Returning to the nets later that day, she spotted a strange craft in a forbidden place. Aramis lowered her launch, under the command of her executive officer, Lt. (jg.) Williams, USNRF, to give chase. Ultimately, this officer returned with the launch Kid, its occupants arrested for an intrusion into the net area off limits to private craft. A similar incident occurred over a week later when Aramis hailed a launch that crossed the net but did not stop. On that occasion, a section patrol craft SP-1201 overtook the intruder, took her into custody, and towed her to Fort Lafayette.
Underway from the ordnance pier at Sandy Hook at 1150 on 20 November, bound for the Scotland and Ambrose Lightships, Aramis received orders by semaphore from the tug Cayuga to report forthwith to the New York Navy Yard. Arriving at 1715 for further orders, Aramis shifted to the Jersey Central Railroad Pier the next morning where she was briefly visited by Secretary of War Newton D. Baker. The purpose of the Secretary's visit is not clear from the ship's log. After disembarking her distinguished guest, Aramis returned to the New York Navy Yard and shifted thence to the Marine Basin, Brooklyn, on the 24th.
Underway for New London, Conn., on the morning of 4 December, Aramis reached that port the following morning. She provisioned there and then, on the afternoon of the 20th, voyaged to the marine railway of the Riverside shipyard, Greenport, Long Island, N.Y. On the morning of the 22d, the ship was hauled out for repairs and alterations—and, apparently, the installation of a primitive underwater detection system. Shortly before midnight on 31 December 1917, a fire broke out in the machine shop adjoining the ways. Aramis' crew promptly turned to with extinguishers and axes to aid the yard force in fighting the blaze.

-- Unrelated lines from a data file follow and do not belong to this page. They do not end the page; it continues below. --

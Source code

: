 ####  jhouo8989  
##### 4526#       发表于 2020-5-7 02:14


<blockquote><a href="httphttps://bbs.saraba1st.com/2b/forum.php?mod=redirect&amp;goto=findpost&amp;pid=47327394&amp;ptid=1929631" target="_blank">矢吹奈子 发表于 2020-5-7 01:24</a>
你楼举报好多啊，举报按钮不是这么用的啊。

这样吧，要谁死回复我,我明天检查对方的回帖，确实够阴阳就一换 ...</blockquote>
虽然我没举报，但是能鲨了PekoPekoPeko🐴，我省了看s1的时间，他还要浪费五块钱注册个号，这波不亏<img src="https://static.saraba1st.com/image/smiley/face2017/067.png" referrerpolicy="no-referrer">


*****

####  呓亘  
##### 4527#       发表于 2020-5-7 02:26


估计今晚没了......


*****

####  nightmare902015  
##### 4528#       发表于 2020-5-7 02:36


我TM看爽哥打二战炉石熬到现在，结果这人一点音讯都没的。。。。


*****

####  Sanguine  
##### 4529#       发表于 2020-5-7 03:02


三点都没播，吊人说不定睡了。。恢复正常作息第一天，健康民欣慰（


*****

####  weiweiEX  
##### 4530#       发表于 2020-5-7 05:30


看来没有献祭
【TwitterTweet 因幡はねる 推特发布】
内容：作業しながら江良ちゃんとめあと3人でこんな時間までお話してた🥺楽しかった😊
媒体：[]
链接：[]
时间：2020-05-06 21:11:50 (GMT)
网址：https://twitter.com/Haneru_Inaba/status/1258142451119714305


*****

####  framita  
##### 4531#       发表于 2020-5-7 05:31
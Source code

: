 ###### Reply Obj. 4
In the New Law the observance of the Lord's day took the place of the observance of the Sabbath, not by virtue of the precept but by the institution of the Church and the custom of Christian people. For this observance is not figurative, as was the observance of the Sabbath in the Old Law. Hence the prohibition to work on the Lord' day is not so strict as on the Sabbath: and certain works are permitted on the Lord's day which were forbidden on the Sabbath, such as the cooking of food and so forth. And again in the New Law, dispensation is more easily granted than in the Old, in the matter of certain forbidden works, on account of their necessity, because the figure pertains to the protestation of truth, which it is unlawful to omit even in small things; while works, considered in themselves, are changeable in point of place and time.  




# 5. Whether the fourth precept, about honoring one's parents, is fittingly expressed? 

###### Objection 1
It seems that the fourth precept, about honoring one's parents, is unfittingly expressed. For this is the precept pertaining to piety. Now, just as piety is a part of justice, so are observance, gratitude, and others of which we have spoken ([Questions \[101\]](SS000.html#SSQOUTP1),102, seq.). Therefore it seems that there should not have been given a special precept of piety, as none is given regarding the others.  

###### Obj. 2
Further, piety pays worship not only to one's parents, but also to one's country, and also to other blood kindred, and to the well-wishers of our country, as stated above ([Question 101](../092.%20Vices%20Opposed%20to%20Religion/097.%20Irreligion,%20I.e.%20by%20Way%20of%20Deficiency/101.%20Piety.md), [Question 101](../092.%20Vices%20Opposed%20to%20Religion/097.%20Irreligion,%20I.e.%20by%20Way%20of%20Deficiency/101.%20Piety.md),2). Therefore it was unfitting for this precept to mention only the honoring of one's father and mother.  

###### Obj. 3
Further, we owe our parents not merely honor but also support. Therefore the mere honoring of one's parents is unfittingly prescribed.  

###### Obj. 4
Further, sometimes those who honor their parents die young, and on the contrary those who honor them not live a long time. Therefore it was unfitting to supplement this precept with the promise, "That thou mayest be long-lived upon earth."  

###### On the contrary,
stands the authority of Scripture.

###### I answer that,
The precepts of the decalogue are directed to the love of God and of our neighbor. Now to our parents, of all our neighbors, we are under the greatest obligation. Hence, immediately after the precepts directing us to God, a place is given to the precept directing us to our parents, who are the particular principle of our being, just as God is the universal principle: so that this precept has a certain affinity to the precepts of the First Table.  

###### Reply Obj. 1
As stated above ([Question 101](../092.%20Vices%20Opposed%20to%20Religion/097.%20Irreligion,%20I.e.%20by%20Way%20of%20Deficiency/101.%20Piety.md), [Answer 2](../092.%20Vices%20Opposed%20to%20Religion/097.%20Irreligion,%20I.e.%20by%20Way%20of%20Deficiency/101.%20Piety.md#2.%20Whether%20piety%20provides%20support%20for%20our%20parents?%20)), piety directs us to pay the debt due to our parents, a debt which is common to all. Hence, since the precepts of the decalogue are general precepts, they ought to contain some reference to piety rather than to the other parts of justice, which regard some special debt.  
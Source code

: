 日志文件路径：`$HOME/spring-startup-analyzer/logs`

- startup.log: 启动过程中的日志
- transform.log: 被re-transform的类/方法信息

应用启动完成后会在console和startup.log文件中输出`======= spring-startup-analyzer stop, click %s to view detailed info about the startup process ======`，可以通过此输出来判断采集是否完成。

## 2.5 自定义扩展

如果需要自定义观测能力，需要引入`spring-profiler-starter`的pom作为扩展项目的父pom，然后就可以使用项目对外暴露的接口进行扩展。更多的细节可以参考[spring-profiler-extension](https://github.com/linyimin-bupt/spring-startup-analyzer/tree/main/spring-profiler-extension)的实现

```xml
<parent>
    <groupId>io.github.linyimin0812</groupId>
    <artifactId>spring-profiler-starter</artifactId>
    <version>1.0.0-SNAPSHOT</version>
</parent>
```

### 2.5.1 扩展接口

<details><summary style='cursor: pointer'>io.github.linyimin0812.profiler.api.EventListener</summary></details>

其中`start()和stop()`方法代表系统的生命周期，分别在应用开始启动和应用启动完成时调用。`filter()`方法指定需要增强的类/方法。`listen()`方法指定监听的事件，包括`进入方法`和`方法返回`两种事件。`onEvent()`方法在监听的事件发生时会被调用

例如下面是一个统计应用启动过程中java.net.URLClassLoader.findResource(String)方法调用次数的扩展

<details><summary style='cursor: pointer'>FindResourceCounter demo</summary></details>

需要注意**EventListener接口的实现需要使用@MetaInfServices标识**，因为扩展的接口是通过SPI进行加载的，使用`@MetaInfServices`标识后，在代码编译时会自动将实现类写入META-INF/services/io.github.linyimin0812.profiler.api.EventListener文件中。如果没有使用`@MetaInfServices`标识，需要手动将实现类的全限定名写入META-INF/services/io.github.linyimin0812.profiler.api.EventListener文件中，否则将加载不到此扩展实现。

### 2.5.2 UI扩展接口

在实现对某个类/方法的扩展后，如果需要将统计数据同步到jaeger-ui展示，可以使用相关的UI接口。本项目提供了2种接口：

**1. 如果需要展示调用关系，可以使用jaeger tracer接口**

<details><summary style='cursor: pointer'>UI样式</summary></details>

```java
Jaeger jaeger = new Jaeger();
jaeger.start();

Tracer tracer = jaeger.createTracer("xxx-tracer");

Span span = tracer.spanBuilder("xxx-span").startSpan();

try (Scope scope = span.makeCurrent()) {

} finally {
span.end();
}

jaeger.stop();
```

Off the ways on 9 January 1918, Aramis returned to New London soon thereafter. There, off Fort Trumbull, a launch from the cruiser Chicago, the flagship for the Submarine Force, Atlantic Fleet, came alongside on the morning of 18 January bearing Lt. Comdr. Chester W. Nimitz—the future fleet admiral—and a board of officers and civilians to test the recently installed listening apparatus fitted in Aramis. The yacht carried out further experimentation with the listening gear into February, when she was ordered back to the New York Navy Yard.
Casting off from the Public Dock, New London, at 1043 on the 7th, the ship was caught briefly in an ice floe two hours later. She made stops at New Haven, Conn., and at the Marine Basin, Brooklyn, before reaching the navy yard early on the 27th. Ordered to convoy the submarine L-5 (Submarine No. 44) to New London, Aramis got underway with her charge at 1000 that same morning and escorted the submersible on her voyage without incident, reaching their destination later the same day.
Underway the next morning to return to New York, Aramis struck submerged wreckage near Middle Ground Light, knocking off a blade of her port screw. As she continued onward she passed through "considerable wreckage" on the "steamer track"10 miles east of Middle Ground Light, flotsom that included hatches and parts of heavy decking.
Aramis reached the Marine Basin late on the 28th and shifted to Seabury's Shipyard, Morris Heights, on 5 March. She remained there into April undergoing repairs and shifted to the New York Navy Yard on the 9th. On 16 May, while the ship was at Section Base No. 6, Bath Beach, Brooklyn, Rear Admiral Usher and Capt. Louis de Steiguer inspected the ship. On 21 June, while the ship was undergoing a refit at Shewan's Shipyard, Brooklyn, Mr. Elmer A. Sperry, the inventor of the gyroscopic compass, came on board to work on one of his compasses that had been installed in the ship.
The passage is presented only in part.